**TASK STATEMENT**
Check each line of the entries below for the word "internalDesc", and copy out the ones that have it.

**SOURCE DATA**
▼▼▼
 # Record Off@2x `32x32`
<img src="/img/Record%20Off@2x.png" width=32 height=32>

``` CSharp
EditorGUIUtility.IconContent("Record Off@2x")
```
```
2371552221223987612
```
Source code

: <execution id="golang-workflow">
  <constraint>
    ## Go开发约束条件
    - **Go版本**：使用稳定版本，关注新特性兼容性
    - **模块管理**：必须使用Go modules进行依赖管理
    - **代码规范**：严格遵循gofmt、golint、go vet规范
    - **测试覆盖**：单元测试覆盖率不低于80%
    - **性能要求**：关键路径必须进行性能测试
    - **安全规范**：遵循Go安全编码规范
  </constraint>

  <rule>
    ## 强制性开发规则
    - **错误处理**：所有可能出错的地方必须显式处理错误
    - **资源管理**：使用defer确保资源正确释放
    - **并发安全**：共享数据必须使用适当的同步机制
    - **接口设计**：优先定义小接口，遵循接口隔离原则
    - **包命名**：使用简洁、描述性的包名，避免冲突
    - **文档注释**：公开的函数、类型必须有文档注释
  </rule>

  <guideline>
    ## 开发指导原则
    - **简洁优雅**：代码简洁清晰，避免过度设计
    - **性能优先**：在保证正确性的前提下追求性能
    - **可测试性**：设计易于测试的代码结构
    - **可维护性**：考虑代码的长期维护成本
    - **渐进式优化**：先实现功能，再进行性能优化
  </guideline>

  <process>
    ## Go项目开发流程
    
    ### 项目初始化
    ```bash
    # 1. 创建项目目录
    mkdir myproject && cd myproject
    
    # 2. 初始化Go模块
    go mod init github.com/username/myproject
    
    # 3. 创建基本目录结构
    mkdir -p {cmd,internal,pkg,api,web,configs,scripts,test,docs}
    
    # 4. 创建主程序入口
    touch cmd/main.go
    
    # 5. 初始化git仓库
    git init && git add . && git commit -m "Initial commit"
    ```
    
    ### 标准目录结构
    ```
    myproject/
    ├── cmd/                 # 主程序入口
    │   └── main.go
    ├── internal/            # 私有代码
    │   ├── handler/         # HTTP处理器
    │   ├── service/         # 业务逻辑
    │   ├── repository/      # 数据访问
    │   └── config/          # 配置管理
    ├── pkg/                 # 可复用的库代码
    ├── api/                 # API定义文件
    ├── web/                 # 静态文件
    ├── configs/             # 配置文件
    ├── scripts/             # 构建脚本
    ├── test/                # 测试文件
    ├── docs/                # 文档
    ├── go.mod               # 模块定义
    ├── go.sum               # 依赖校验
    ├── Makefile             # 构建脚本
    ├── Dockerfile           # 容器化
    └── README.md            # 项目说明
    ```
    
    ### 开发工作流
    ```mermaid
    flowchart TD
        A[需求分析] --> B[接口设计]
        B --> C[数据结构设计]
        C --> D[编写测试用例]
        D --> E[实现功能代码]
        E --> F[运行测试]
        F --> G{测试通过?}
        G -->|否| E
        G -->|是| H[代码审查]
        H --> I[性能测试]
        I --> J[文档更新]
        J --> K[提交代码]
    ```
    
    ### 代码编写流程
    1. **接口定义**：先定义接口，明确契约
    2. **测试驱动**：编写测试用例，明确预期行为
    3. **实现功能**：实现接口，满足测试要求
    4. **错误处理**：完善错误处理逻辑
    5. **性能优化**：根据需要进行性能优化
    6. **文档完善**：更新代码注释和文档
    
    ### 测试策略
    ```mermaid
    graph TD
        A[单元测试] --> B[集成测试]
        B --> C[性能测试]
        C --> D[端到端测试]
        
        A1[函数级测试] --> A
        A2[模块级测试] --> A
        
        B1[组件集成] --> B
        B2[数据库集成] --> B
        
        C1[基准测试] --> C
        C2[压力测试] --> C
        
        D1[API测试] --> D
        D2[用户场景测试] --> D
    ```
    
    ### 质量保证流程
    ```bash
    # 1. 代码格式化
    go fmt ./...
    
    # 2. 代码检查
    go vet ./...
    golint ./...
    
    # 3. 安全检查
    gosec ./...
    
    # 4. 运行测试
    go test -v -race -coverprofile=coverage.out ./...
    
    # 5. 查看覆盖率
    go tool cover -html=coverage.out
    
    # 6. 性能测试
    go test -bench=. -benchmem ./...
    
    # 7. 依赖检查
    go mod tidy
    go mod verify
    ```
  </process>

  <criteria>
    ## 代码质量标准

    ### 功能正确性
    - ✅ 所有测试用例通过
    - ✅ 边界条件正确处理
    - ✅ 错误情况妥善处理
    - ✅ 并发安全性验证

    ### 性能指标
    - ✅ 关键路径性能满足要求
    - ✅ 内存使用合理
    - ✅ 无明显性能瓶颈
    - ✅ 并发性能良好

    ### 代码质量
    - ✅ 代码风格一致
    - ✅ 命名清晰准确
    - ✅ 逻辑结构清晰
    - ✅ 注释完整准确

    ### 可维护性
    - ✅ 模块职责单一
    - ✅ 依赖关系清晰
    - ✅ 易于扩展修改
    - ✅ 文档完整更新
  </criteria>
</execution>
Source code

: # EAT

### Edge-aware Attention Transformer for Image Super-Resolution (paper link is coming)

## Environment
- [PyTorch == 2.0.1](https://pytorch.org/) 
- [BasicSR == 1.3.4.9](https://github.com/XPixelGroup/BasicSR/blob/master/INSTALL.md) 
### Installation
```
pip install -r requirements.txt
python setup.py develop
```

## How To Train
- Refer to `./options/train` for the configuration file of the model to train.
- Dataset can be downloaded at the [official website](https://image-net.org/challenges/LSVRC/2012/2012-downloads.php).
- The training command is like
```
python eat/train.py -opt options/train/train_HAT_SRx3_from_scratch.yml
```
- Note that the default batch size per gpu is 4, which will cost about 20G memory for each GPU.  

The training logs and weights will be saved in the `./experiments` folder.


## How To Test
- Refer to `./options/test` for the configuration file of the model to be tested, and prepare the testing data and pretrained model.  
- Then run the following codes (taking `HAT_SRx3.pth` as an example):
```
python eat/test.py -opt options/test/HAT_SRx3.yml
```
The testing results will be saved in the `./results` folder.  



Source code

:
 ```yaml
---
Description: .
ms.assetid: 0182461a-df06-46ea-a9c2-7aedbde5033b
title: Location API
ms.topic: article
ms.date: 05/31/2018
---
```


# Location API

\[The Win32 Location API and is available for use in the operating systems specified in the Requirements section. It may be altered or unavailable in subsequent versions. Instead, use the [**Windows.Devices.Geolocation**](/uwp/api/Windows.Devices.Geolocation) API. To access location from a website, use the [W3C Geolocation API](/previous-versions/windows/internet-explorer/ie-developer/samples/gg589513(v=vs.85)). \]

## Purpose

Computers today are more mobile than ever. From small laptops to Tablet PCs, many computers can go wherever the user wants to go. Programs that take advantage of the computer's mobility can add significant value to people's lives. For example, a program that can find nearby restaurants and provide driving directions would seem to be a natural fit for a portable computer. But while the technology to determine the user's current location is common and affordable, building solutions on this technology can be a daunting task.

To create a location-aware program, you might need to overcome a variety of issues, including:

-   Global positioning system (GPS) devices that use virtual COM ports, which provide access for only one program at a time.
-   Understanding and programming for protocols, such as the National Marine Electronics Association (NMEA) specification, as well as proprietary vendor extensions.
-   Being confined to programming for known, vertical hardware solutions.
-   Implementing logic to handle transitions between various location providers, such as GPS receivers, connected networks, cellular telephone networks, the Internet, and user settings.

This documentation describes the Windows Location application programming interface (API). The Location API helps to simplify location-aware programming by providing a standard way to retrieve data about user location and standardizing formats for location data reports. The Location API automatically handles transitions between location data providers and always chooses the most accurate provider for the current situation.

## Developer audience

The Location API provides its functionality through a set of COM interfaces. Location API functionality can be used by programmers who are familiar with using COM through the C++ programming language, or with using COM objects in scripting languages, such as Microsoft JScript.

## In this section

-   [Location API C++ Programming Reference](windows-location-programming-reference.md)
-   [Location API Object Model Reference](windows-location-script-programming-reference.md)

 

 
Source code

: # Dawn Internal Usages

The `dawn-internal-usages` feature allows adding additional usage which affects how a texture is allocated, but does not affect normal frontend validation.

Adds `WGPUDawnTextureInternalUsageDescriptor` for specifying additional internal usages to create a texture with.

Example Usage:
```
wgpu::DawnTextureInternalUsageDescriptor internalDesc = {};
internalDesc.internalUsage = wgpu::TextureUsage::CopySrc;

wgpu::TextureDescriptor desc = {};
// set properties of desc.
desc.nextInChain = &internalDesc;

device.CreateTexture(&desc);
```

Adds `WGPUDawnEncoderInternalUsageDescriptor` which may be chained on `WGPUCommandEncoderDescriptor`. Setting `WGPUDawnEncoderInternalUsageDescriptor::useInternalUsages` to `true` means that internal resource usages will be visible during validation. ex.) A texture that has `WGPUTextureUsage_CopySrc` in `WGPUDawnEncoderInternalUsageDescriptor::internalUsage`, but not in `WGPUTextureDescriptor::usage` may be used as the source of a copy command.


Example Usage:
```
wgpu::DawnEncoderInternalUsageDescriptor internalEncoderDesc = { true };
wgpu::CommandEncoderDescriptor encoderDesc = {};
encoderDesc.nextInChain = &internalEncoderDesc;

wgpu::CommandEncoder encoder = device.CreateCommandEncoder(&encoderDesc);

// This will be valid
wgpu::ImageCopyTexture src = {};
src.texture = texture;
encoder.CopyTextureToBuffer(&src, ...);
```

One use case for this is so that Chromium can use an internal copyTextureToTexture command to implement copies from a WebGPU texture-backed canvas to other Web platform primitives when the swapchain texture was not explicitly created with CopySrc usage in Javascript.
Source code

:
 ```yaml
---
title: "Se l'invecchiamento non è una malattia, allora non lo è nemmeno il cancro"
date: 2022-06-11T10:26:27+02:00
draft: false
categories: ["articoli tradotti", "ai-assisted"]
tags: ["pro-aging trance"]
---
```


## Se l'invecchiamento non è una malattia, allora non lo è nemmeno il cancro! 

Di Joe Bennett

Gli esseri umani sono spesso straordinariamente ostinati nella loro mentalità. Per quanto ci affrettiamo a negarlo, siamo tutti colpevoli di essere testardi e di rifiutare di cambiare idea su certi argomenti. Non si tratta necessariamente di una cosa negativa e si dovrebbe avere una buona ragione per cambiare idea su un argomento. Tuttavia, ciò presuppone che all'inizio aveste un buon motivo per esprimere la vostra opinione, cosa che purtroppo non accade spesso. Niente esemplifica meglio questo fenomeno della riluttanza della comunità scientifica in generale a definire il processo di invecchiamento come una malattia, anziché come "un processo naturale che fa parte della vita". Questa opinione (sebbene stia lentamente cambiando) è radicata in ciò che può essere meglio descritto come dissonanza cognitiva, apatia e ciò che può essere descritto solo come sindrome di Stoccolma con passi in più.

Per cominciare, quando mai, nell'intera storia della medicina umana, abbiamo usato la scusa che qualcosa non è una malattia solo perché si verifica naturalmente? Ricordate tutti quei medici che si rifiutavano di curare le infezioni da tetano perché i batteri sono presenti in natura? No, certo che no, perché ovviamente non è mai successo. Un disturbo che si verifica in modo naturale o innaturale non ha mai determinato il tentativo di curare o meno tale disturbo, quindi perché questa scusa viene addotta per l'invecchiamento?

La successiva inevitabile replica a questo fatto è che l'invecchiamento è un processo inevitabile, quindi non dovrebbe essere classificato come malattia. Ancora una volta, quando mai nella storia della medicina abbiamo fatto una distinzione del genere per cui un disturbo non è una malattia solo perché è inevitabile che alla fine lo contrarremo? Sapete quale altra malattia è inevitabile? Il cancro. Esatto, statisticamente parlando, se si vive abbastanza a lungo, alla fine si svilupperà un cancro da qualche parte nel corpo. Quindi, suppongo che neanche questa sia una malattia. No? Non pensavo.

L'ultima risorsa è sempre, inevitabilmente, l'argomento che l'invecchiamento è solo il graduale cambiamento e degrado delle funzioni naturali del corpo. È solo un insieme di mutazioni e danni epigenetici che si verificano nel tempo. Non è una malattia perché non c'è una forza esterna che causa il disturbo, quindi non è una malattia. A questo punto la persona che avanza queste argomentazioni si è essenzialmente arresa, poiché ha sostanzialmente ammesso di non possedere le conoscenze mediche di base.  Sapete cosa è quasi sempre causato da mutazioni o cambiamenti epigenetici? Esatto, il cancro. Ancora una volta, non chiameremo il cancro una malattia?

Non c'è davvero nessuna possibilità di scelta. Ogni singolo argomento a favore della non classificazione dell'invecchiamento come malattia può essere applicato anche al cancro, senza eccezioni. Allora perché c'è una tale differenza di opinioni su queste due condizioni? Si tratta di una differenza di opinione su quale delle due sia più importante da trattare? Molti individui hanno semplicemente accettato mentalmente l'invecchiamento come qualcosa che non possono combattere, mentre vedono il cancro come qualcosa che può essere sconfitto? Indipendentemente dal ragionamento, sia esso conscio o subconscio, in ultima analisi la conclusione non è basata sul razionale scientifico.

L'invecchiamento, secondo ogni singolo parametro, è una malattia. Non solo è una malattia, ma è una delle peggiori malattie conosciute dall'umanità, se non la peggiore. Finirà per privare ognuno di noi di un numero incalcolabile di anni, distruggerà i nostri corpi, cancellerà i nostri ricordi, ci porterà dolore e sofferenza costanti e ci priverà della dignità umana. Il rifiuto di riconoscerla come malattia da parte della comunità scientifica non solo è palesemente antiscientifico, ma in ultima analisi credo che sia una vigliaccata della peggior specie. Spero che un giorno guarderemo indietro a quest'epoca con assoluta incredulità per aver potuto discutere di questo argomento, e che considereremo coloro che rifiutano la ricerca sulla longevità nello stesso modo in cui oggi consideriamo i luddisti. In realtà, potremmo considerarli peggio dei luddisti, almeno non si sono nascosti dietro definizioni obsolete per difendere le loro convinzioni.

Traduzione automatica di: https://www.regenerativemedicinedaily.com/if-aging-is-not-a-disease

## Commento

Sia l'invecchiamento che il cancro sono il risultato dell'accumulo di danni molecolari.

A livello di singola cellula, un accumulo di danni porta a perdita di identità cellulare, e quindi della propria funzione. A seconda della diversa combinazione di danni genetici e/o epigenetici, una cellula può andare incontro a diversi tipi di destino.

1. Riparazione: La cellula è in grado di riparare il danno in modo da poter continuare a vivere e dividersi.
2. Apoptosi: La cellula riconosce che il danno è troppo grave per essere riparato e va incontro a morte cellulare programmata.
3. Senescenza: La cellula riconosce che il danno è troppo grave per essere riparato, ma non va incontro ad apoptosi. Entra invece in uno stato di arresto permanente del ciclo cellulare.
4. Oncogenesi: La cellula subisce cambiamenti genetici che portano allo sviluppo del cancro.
▲▲▲
**OUTPUT OF THE EXERCISE**
wgpu::DawnTextureInternalUsageDescriptor internalDesc = {};
internalDesc.internalUsage = wgpu::TextureUsage::CopySrc;
desc.nextInChain = &internalDesc;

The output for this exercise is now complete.